Based on the listing below, report how many lines contain the word "power". Nothing but the number, please.
--- Data Enclosed Below ---
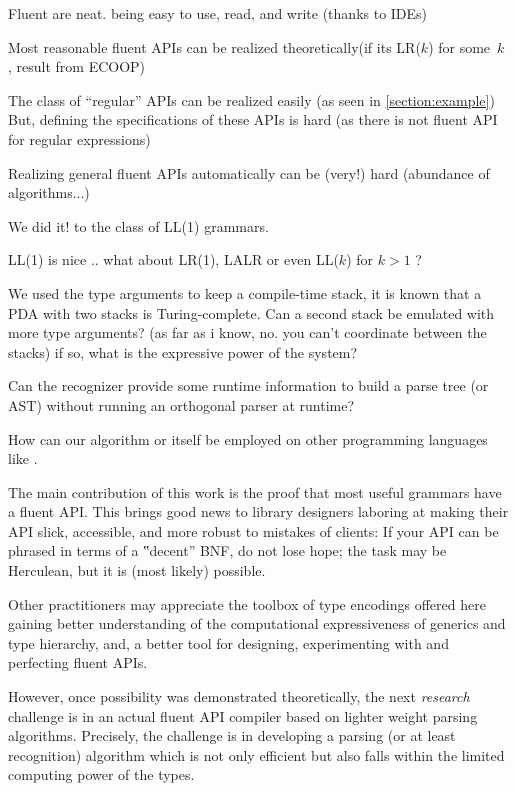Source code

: 
Fluent are neat. being easy to use, read, and write (thanks to IDEs)

Most reasonable fluent APIs can be realized theoretically(if its LR($k$) for some~$k$ , result from ECOOP)

The class of ``regular'' APIs can be realized easily (as seen in \cref{section:example})
But, defining the specifications of these APIs is hard (as there is not fluent API for regular expressions)

Realizing general fluent APIs automatically can be (very!) hard (abundance of algorithms...)

We did it! to the class of LL(1) grammars.


LL(1) is nice .. what about LR(1), LALR or even LL($k$) for $k>1$ ?

We used the type arguments to keep a compile-time stack,
  it is known that a PDA with two stacks is Turing-complete.
Can a second stack be emulated with more type arguments? (as far as i know, no. you can't coordinate between the stacks)
  if so, what is the expressive power of the \Java system?

Can the recognizer provide some runtime information to build a parse tree (or AST) without running 
  an orthogonal parser at runtime?

How can our algorithm or \Fajita itself be employed on other programming languages like \CS.

The main contribution of this work is the proof that
  most useful grammars have a fluent API\@.
This brings good news to library designers laboring
  at making their API slick, accessible, and more
  robust to mistakes of clients:
If your API can be phrased in terms of a ‟decent”
  BNF, do not lose hope; the task may be Herculean, but it is (most likely) possible.

Other practitioners may appreciate the toolbox of type encodings offered here
  gaining better understanding of the computational expressiveness of
  \Java generics and type hierarchy, and, a better tool
  for designing, experimenting with and perfecting fluent APIs.

However, once possibility was demonstrated theoretically, the next \emph{research}
    challenge is in an actual fluent API compiler based on lighter weight
  parsing algorithms.
Precisely, the challenge
  is in developing a parsing (or at least recognition)
  algorithm which is not only efficient but also falls within the limited computing power of the \Java types.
--- End of Enclosed Data ---
▸ The completed task
2